Évaluation économique des services écosystémiques et du coût de non-action en Tunisie : cas du bassin versant O.Lachbal

HAMMAMI Seif Edine

Titre : Évaluation économique des services écosystémiques et du coût de non-action en Tunisie : cas du bassin versant O.Lachbal

Auteur : HAMMAMI Seif Edine

Etablissement de soutenance : Institut Agro (Montpellier)

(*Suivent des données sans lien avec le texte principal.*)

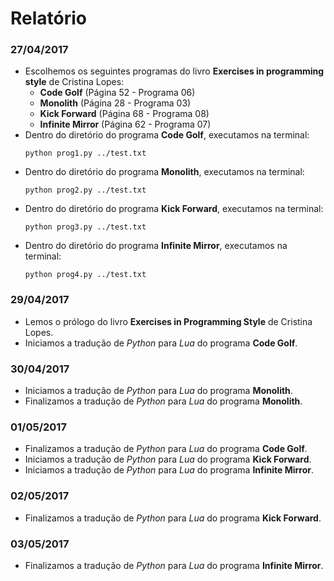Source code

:# Relatório #

### 27/04/2017 ###

- Escolhemos os seguintes programas do livro **Exercises in programming style** de Cristina Lopes:
  * **Code Golf** (Página 52 - Programa 06)
  * **Monolith** (Página 28 - Programa 03)
  * **Kick Forward** (Página 68 - Programa 08)
  * **Infinite Mirror** (Página 62 - Programa 07)
- Dentro do diretório do programa **Code Golf**, executamos na terminal:
	```
	python prog1.py ../test.txt
	```
- Dentro do diretório do programa **Monolith**, executamos na terminal:
	```
	python prog2.py ../test.txt
	```
- Dentro do diretório do programa **Kick Forward**, executamos na terminal:
	```
	python prog3.py ../test.txt
	```
- Dentro do diretório do programa **Infinite Mirror**, executamos na terminal:
	```
	python prog4.py ../test.txt
	```

### 29/04/2017 ###

- Lemos o prólogo do livro **Exercises in Programming Style** de Cristina Lopes.
- Iniciamos a tradução de *Python* para *Lua* do programa **Code Golf**.

### 30/04/2017 ###

- Iniciamos a tradução de *Python* para *Lua* do programa **Monolith**.
- Finalizamos a tradução de *Python* para *Lua* do programa **Monolith**.

### 01/05/2017 ###

- Finalizamos a tradução de *Python* para *Lua* do programa **Code Golf**.
- Iniciamos a tradução de *Python* para *Lua* do programa **Kick Forward**.
- Iniciamos a tradução de *Python* para *Lua* do programa **Infinite Mirror**.

### 02/05/2017 ###

- Finalizamos a tradução de *Python* para *Lua* do programa **Kick Forward**.

### 03/05/2017 ###

- Finalizamos a tradução de *Python* para *Lua* do programa **Infinite Mirror**.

Grade : Master Recherche Economie du développement agricole, de l’environnement et alimentation – EcoDEVA 2022

Résumé
La présente étude est inspirée d’un débat scientifique actuel autour de l’évaluation économique des services écosystémiques rendus par le sol. Elle détaille l’estimation des services identifiés dans le bassin versant O.Lachbal et développe des projections dans le but d’analyser le trajectoire de valeur économique totale en absence et en présence des aménagements de la conservation des eaux et des sols selon l’évolution de l’érosion hydrique, de manière à révéler le coût de non-action lié à la dégradation du sol. Cette évaluation contribuera à éclairer l’image sur les bénéfices accordés par chaque service. La valeur économique totale des services écosystémiques est estimée à 5,98 millions DT (2022). Elle est constituée majoritairement (60 %) par des bénéfices d’usage direct (services d’approvisionnements), alors que les bénéfices d’usage indirect (services de régulation [34 %] et du soutien [6 %]) ne constituent que 40 % de la valeur totale. L’étude de l’évolution des bénéfices agrégés a permis d’estimer l’impact économique de la lutte contre la dégradation sur 21 ans et de dégager le coût de non-action attaché à l’érosion hydrique du sol. Les résultats de l’étude montrent que l’atténuation progressive de cette érosion provoque une stabilisation des fonctions écosystémiques et par la suite une conservation des SE, le cas contraire de ce scénario révèle un coût moyen de non-action 6 fois plus que la valeur économique totale de l’année courante (30 millions DT). Au regard de ce problème l’intervention publique reste essentielle, cette étude a exploré une relation concave entre le coût de non-action et le degré de dégradation réalisé ou à éviter vu que l’érosion est considérée comme un phénomène naturel maitrisable, mais inarrachable, offrant une clé de décision par rapport aux disponibilités monétaires.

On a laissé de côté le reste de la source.